Кроме того, среди прихожан было несколько солдат; одни были в кольчугах и стальных шлемах, другие — в куртках из буйволовой кожи, третьи — в красных мундирах. На этих воинах были навешаны подсумки с патронами, они опирались на пики и мушкеты. Они тоже имели свое мнение по поводу самых сложных вопросов веры, и фанатизм, доведенный до нелепости, сочетался у них с величайшей храбростью и отвагой в бою. Вудстокские горожане смотрели на этих воинов-святош с немалым страхом; хотя жизнь их не часто омрачалась грабежами и насилием, солдаты всегда могли прибегнуть и к тому и к другому, и мирным гражданам ничего не оставалось, как повиноваться всему, что могло возникнуть в необузданном и фанатичном воображении воинственных советчиков.
После некоторого ожидания прихожане увидели, что преподобный Холдинаф идет вдоль приделов часовни не так медленно и не той величественной походкой, которой в минувшие дни старый настоятель обычно подчеркивал достоинство своего сана, а торопливыми шагами, точно он опаздывал и стремился наверстать упущенное время. Это был высокий худощавый человек со смуглым лицом и беспокойным взглядом, выдававшим его раздражительный характер. Он был в коричневом, а не в черном облачении, поверх которого носил, в честь Кальвина, синий женевский плащ, развевавшийся у него за плечами, когда он спешил к кафедре. Седеющие волосы были подстрижены так коротко, как только можно было подстричь ножницами, их прикрывала черная шелковая шапочка — она так плотно сидела на голове, что уши, торчавшие из-под нее, казались ручками, за которые можно было поднять всего человека. Вдобавок достойный богослов был в очках, носил длинную седеющую бороду, а в руке у него была маленькая карманная библия с серебряными застежками.

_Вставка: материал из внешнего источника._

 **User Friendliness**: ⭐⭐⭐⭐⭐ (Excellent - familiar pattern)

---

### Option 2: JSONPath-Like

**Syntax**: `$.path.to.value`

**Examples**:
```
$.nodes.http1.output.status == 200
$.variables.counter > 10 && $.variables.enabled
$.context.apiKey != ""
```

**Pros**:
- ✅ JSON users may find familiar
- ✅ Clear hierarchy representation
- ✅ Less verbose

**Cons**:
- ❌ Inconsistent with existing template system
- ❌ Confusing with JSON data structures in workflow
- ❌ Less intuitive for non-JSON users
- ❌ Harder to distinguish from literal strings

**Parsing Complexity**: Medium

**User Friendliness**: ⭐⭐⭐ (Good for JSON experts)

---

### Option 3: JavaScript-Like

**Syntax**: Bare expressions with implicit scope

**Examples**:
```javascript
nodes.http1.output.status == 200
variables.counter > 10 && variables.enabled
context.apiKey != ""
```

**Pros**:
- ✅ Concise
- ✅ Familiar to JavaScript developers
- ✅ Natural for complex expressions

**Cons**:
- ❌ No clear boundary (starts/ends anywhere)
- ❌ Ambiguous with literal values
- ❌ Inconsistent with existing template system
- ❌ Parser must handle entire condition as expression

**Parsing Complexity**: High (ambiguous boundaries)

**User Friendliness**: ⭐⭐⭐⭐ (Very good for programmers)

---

Подойдя к кафедре, он минутку помедлил, чтобы перевести дух, а затем стал подниматься, шагая через две ступеньки.
Но в это время сильная рука схватила его за плащ. Это была рука человека, который отделился от группы солдат, — плотного человека среднего роста с острым взглядом и довольно заурядной внешностью; привлекало внимание только выражение его лица. Одежда его, хоть не военного покроя, чем-то напоминала солдатскую. На нем были широкие штаны из телячьей кожи; на одном боку — рапира неимоверной длины, или палаш, как ее тогда называли, на другой — кинжал. На сафьяновом поясе висели пистолеты.
Священник, отвлеченный таким образом от своих обязанностей, оглянулся на незнакомца и спросил не очень любезным тоном, что означает подобное вмешательство.

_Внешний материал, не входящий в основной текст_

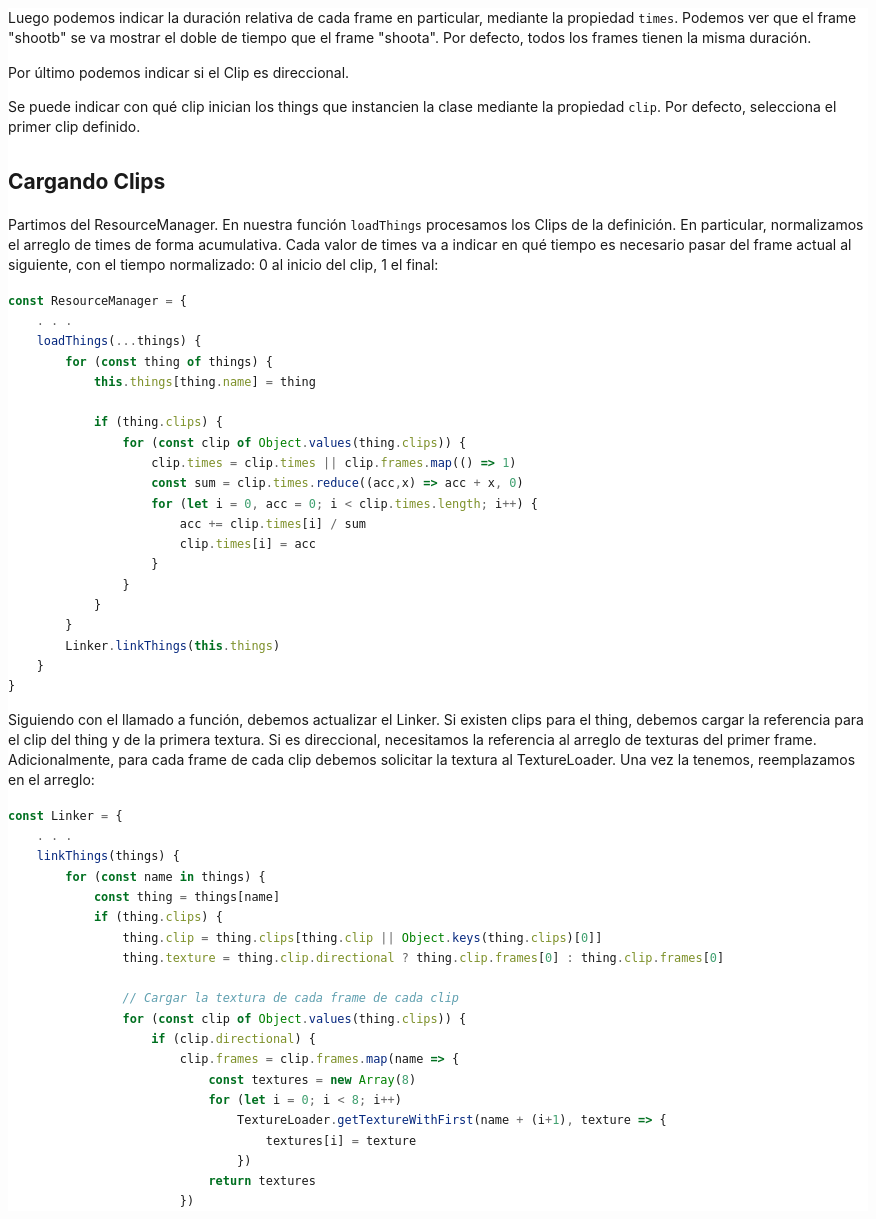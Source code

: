 Luego podemos indicar la duración relativa de cada frame en particular, mediante la propiedad `times`. Podemos ver que el frame "shootb" se va mostrar el doble de tiempo que el frame "shoota". Por defecto, todos los frames tienen la misma duración.

Por último podemos indicar si el Clip es direccional.

Se puede indicar con qué clip inician los things que instancien la clase mediante la propiedad `clip`. Por defecto, selecciona el primer clip definido.

## Cargando Clips

Partimos del ResourceManager. En nuestra función `loadThings` procesamos los Clips de la definición. En particular, normalizamos el arreglo de times de forma acumulativa. Cada valor de times va a indicar en qué tiempo es necesario pasar del frame actual al siguiente, con el tiempo normalizado: 0 al inicio del clip, 1 el final:
```javascript
const ResourceManager = {
    . . .
    loadThings(...things) {
        for (const thing of things) {
            this.things[thing.name] = thing

            if (thing.clips) {
                for (const clip of Object.values(thing.clips)) {
                    clip.times = clip.times || clip.frames.map(() => 1)
                    const sum = clip.times.reduce((acc,x) => acc + x, 0)
                    for (let i = 0, acc = 0; i < clip.times.length; i++) {
                        acc += clip.times[i] / sum
                        clip.times[i] = acc
                    }
                }
            }
        }
        Linker.linkThings(this.things)
    }
}
```

Siguiendo con el llamado a función, debemos actualizar el Linker. Si existen clips para el thing, debemos cargar la referencia para el clip del thing y de la primera textura. Si es direccional, necesitamos la referencia al arreglo de texturas del primer frame. Adicionalmente, para cada frame de cada clip debemos solicitar la textura al TextureLoader. Una vez la tenemos, reemplazamos en el arreglo:
```javascript
const Linker = {
    . . .
    linkThings(things) {
        for (const name in things) {
            const thing = things[name]
            if (thing.clips) {
                thing.clip = thing.clips[thing.clip || Object.keys(thing.clips)[0]]
                thing.texture = thing.clip.directional ? thing.clip.frames[0] : thing.clip.frames[0]

                // Cargar la textura de cada frame de cada clip
                for (const clip of Object.values(thing.clips)) {
                    if (clip.directional) {
                        clip.frames = clip.frames.map(name => {
                            const textures = new Array(8)
                            for (let i = 0; i < 8; i++)
                                TextureLoader.getTextureWithFirst(name + (i+1), texture => {
                                    textures[i] = texture
                                })
                            return textures
                        })
```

— Приятель, — сказал дерзкий незнакомец, — ты что, собираешься держать речь перед этим почтенным людом?
— А как же! — с негодованием воскликнул священник. — Таков мой долг перед господом. Горе мне, если я не буду проповедовать евангелие! Прошу тебя, друг, не отвлекай меня от дела.
— Ну нет, — возразил воинственный незнакомец, — я сам собираюсь проповедовать, поэтому лучше удались; а впрочем, если хочешь послушаться моего совета, оставайся здесь и вразумляйся вместе с заблудшими овцами, которым я собираюсь сейчас разбросать крохи утешительной веры.